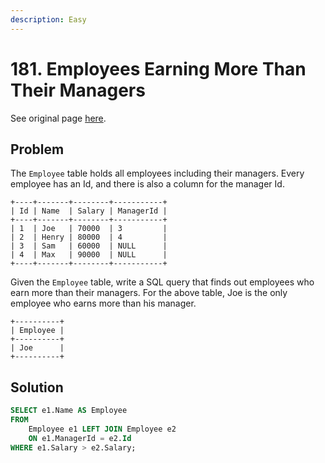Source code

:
 ```yaml
---
description: Easy
---
```


# 181. Employees Earning More Than Their Managers

See original page [here](https://leetcode.com/problems/employees-earning-more-than-their-managers/).

## Problem

The `Employee` table holds all employees including their managers. Every employee has an Id, and there is also a column for the manager Id.

```text
+----+-------+--------+-----------+
| Id | Name  | Salary | ManagerId |
+----+-------+--------+-----------+
| 1  | Joe   | 70000  | 3         |
| 2  | Henry | 80000  | 4         |
| 3  | Sam   | 60000  | NULL      |
| 4  | Max   | 90000  | NULL      |
+----+-------+--------+-----------+
```

Given the `Employee` table, write a SQL query that finds out employees who earn more than their managers. For the above table, Joe is the only employee who earns more than his manager.

```text
+----------+
| Employee |
+----------+
| Joe      |
+----------+
```

## Solution

```sql
SELECT e1.Name AS Employee
FROM 
    Employee e1 LEFT JOIN Employee e2
    ON e1.ManagerId = e2.Id
WHERE e1.Salary > e2.Salary;
```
################
### Task item:
Return every line of the material in which the word "Salary" is found.

### Output of the task:
| Id | Name  | Salary | ManagerId |
WHERE e1.Salary > e2.Salary;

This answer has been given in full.